* Task item:
In the entries that follow, count each line containing "data" and state the total, nothing more.

** Opening Listed records block **

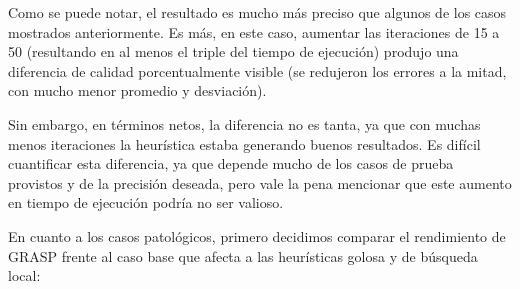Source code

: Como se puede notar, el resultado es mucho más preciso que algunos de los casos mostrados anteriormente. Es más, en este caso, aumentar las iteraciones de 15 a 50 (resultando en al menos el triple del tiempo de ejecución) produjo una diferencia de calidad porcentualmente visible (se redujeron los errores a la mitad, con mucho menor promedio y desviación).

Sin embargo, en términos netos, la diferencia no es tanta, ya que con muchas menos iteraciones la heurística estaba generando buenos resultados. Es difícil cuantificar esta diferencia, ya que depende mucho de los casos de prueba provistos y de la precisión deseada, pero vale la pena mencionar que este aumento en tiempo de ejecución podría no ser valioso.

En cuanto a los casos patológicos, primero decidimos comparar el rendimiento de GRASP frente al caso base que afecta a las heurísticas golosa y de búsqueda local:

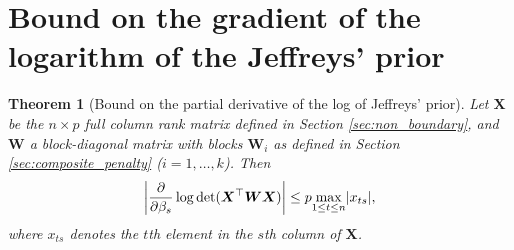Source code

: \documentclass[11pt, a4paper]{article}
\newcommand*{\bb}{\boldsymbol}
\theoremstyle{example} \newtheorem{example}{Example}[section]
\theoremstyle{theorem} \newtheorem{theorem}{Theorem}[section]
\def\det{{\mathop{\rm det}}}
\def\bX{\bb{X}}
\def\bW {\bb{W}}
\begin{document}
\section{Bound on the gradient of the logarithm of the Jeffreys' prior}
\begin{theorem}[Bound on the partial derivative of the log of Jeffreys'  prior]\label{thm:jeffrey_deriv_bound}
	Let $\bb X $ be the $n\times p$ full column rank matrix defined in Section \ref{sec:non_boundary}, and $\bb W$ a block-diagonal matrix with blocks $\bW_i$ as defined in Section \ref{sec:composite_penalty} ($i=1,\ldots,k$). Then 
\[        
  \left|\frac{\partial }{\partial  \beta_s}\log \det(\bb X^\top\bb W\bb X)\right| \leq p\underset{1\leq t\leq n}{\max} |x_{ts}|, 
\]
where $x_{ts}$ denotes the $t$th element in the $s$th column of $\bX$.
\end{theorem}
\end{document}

** Closing Listed records block **
** Opening Listed records block **

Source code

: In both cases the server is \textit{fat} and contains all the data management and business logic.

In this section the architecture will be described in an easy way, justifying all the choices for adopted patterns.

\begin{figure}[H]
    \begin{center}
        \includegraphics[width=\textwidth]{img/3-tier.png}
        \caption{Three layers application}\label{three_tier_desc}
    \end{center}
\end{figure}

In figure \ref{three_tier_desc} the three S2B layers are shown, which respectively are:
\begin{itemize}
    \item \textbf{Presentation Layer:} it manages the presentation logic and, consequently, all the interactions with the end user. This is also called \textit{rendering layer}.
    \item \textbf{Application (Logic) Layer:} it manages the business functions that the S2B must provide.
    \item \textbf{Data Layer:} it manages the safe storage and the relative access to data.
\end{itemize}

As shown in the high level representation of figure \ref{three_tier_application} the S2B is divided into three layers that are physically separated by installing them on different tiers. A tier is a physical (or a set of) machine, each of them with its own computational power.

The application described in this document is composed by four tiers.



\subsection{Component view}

** Closing Listed records block **

* Answer for the task:
2